Regarding her being at Arajs’s headquarters, in 1975 she testified the following:

“One night, approximately at the end of the second week (of imprisonment – M.V., I.L.) two guards entered the detainee quarters and started choosing new women with a help of a flashlight. They took them away somewhere. The women were brought back one by one, they cried a lot, but didn’t say anything. The next morning those women – 5 or 6 of them – were taken away in a car, I don’t know where. Out of all of them I remember only Bavilska, who I have never seen again. One of these women I saw later in Ghetto. She told me they were raped that night. Besides Arajs, I also knew Cukurs. I knew about him from before the war, from newspapers that glorified him as a famous Latvian aviator. Once during imprisonment I had to clean Cukurs’s study. He told me I didn’t look like a Jew”.

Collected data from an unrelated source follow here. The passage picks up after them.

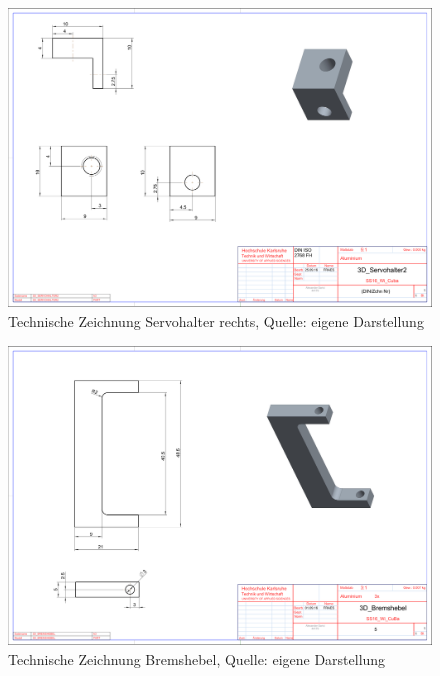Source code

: \begin{landscape}
	\begin{figure} 
	\begin{center}
	\includegraphics[width=1.5\textwidth]{img/3d_servohalter2.pdf}
	\end{center}
	\caption{Technische Zeichnung Servohalter rechts, Quelle: eigene Darstellung}
	\end{figure} 
		
	\begin{figure} 
	\begin{center}
	\includegraphics[width=1.5\textwidth]{img/3d_bremshebel.pdf}
	\end{center}
	\caption{Technische Zeichnung Bremshebel, Quelle: eigene Darstellung}
	\end{figure}  
	

\end{landscape}
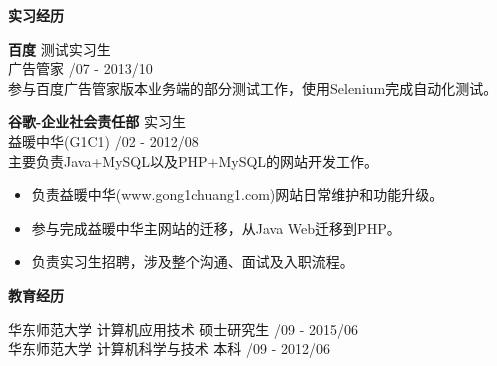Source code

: \documentclass[a4paper]{article}
\newenvironment{changemargin}[2]{%
  \begin{list}{}{%
    \setlength{\topsep}{0pt}%
    \setlength{\leftmargin}{#1}%
    \setlength{\rightmargin}{#2}%
    \setlength{\listparindent}{\parindent}%
    \setlength{\itemindent}{\parindent}%
    \setlength{\parsep}{\parskip}%
  }%
  \item[]}{\end{list}
}
\newcommand{\lineover}{
	\begin{changemargin}{-0.05in}{-0.05in}
		\vspace*{-8pt}
		\hrulefill \\
		\vspace*{-2pt}
	\end{changemargin}
}
\newcommand{\header}[1]{
	\begin{changemargin}{-0.5in}{-0.5in}
		\scshape{\textbf{#1}}\\
	\end{changemargin}
}
\newenvironment{body} {
	\vspace*{-16pt}
	\begin{changemargin}{-0.25in}{-0.5in}
  }	
	{\end{changemargin}
}
\begin{document}
\medskip


\header{实习经历}

\begin{body}
	\vspace{14pt}
	\textbf{百度} \hfill 测试实习生\\ 
	广告管家 \hfill {/07 - 2013/10}\\ 
	参与百度广告管家{}版本业务端的部分测试工作，使用{\fontarial Selenium}完成自动化测试。

	\vspace{6pt}
	\textbf{谷歌-企业社会责任部} \hfill 实习生\\ 
	益暖中华{\fontarial (G1C1)} \hfill {/02 - 2012/08}\\ 
	主要负责{\fontarial Java+MySQL}以及{\fontarial PHP+MySQL}的网站开发工作。\\ 
	\vspace*{-6pt}
	\begin{itemize} \itemsep -0pt  %
		\item 负责益暖中华{\fontarial(www.gong1chuang1.com)}网站日常维护和功能升级。\\
	\end{itemize}
	\vspace*{-12pt}
	\begin{itemize} \itemsep -0pt  %
		\item 参与完成益暖中华主网站的迁移，从{\fontarial Java Web}迁移到{\fontarial PHP}。\\
	\end{itemize}
	\vspace*{-12pt}
	\begin{itemize} \itemsep -0pt  %
		\item 负责实习生招聘，涉及整个沟通、面试及入职流程。\\
	\end{itemize}
\end{body}

\medskip

\header{教育经历}

\begin{body}
	\vspace{14pt}
	{华东师范大学 计算机应用技术 硕士研究生} \hfill {/09 - 2015/06} \\
	{华东师范大学 计算机科学与技术 本科} \hfill {/09 - 2012/06} \\
\end{body}
\end{document}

In 1978 some details were added to the testimony: “To be clear, I can add that the next day after that incident (the rape of 5 or 6 women – M.V, I.L.) I had to clean Cukurs’s study and under the sofa I found Bavilska’s belt”.

Here are presented only a few excerpts from documents, memoirs, interrogation protocols. Ghetto survivors recalled Cukurs in different countries and at different times. In some cases, the rumors of his deeds became legends, but who could blame the survivors for that, since to them Cukurs was really a devil incarnate and on par with many famous Nazi criminals. Though, of course, he wasn’t “the butcher of the Ghetto”, he was just one of many.

Herbert Cukurs

Born in 1900 in Libave (Liepaja). In 1933, aviator Cukurs completed a flight to Gambia and became a national hero. Upon his return, he published a diary “My flight to Gambia”. In 1937, he wrote a novel “Between the sky and the sun”. In July 1941, after the capture of Riga by the German troops, Cukurs joined the Auxilary Police and later the Arajs's execution squad. He took part in mass killings of Latvian Jews in Riga Ghetto and in Rumbula. Not long before the end of the war he fled to Brazil. In 1965 Cukurs was assassinated in Uruguay by the agents of Mossad.